YOUR TASK — Whenever "parametrized" appears in a line, please copy that line from the data.

===== SUPPLIED MATERIAL

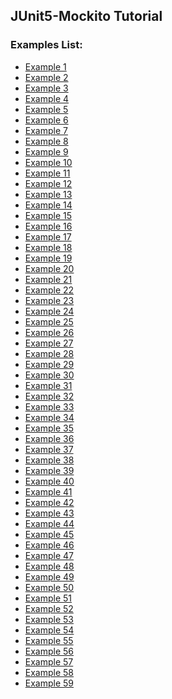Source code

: ## JUnit5-Mockito Tutorial
### Examples List:
* [Example 1][1]
* [Example 2][2]
* [Example 3][2]
* [Example 4][2]
* [Example 5][2]
* [Example 6][2]
* [Example 7][2]
* [Example 8][2]
* [Example 9][3]
* [Example 10][4]
* [Example 11][5]
* [Example 12][6]
* [Example 13][7]
* [Example 14][8]
* [Example 15][9]
* [Example 16][10]
* [Example 17][11]
* [Example 18][12]
* [Example 19][13]
* [Example 20][14]
* [Example 21][15]
* [Example 22][16]
* [Example 23][17]
* [Example 24][18]
* [Example 25][19]
* [Example 26][20]
* [Example 27][21]
* [Example 28][22]
* [Example 29][23]
* [Example 30][2]
* [Example 31][24]
* [Example 32][25]
* [Example 33][26]
* [Example 34][27]
* [Example 35][28]
* [Example 36][29]
* [Example 37][30]
* [Example 38][30]
* [Example 39][30]
* [Example 40][30]
* [Example 41][30]
* [Example 42][30]
* [Example 43][31]
* [Example 44][30]
* [Example 45][30]
* [Example 46][32]
* [Example 47][32]
* [Example 48][32]
* [Example 49][32]
* [Example 50][32]
* [Example 51][30]
* [Example 52][30]
* [Example 53][30]
* [Example 54][30]
* [Example 55][30]
* [Example 56][30]
* [Example 57][33]
* [Example 58][34]
* [Example 59][35]

[1]: build.gradle
[2]: src/test/java/com/chameleon/junit5mockito/service/MappingServiceImplRequestTest.java
[3]: src/test/java/com/chameleon/junit5mockito/examples/DisplayNameGenerationExample.java
[4]: src/test/java/com/chameleon/junit5mockito/examples/AssumptionsExamples.java
[5]: src/test/java/com/chameleon/junit5mockito/examples/condition/OSConditionalExamples.java
[6]: src/test/java/com/chameleon/junit5mockito/examples/condition/JREConditionalExamples.java
[7]: src/test/java/com/chameleon/junit5mockito/examples/condition/JVMPropertiesConditionalExamples.java
[8]: src/test/java/com/chameleon/junit5mockito/examples/condition/EnvironmentConditionalExamples.java
[9]: src/test/java/com/chameleon/junit5mockito/examples/condition/CustomConditionalExamples.java
[10]: src/test/java/com/chameleon/junit5mockito/examples/OrderExamples.java
[11]: src/test/java/com/chameleon/junit5mockito/service/ReadFromDBServiceImplTest.java
[12]: src/test/java/com/chameleon/junit5mockito/examples/TestInfoExamples.java
[13]: src/test/java/com/chameleon/junit5mockito/examples/TestReporterExamples.java
[14]: src/test/java/com/chameleon/junit5mockito/examples/TestInterfaceExamples.java
[15]: src/test/java/com/chameleon/junit5mockito/examples/RepeatedTestsExamples.java
[16]: src/test/java/com/chameleon/junit5mockito/examples/parametrized/ArgumentsSourceExamples.java
[17]: src/test/java/com/chameleon/junit5mockito/examples/parametrized/CsvFileSourceExamples.java
[18]: src/test/java/com/chameleon/junit5mockito/examples/parametrized/CsvSourceExamples.java
[19]: src/test/java/com/chameleon/junit5mockito/examples/parametrized/ValueSourceExamples.java
[20]: src/test/java/com/chameleon/junit5mockito/examples/parametrized/NullAndEmptySourceExamples.java
[21]: src/test/java/com/chameleon/junit5mockito/examples/parametrized/EnumSourceExamples.java
[22]: src/test/java/com/chameleon/junit5mockito/examples/parametrized/MethodSourceExamples.java
[23]: src/test/java/com/chameleon/junit5mockito/examples/parametrized/ArgumentsAggregatorExamples.java
[24]: src/test/java/com/chameleon/junit5mockito/examples/TimeoutExamples.java
[25]: src/test/java/com/chameleon/junit5mockito/examples/ParallelExecutionExample.java
[26]: src/test/java/com/chameleon/junit5mockito/examples/TempDirExamples.java
[27]: 1
[28]: src/test/java/com/chameleon/junit5mockito/mockito/ManualMockCreationExamples.java
[29]: src/test/java/com/chameleon/junit5mockito/mockito/AnnotationMockCreationExamples.java
[30]: src/test/java/com/chameleon/junit5mockito/service/MappingServiceImplResponseTest.java
[31]: src/test/java/com/chameleon/junit5mockito/mockito/MatchersExamples.java
[32]: src/test/java/com/chameleon/junit5mockito/service/MappingServiceImplCompareTest.java
[33]: src/test/java/com/chameleon/junit5mockito/mockito/ManualSpyCreationExamples.java
[34]: src/test/java/com/chameleon/junit5mockito/mockito/AnnotationSpyCreationExamples.java
[35]: src/test/java/com/chameleon/junit5mockito/service/MappingServiceImplSpyTest.java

==========

RESPONSE AREA —
[16]: src/test/java/com/chameleon/junit5mockito/examples/parametrized/ArgumentsSourceExamples.java
[17]: src/test/java/com/chameleon/junit5mockito/examples/parametrized/CsvFileSourceExamples.java
[18]: src/test/java/com/chameleon/junit5mockito/examples/parametrized/CsvSourceExamples.java
[19]: src/test/java/com/chameleon/junit5mockito/examples/parametrized/ValueSourceExamples.java
[20]: src/test/java/com/chameleon/junit5mockito/examples/parametrized/NullAndEmptySourceExamples.java
[21]: src/test/java/com/chameleon/junit5mockito/examples/parametrized/EnumSourceExamples.java
[22]: src/test/java/com/chameleon/junit5mockito/examples/parametrized/MethodSourceExamples.java
[23]: src/test/java/com/chameleon/junit5mockito/examples/parametrized/ArgumentsAggregatorExamples.java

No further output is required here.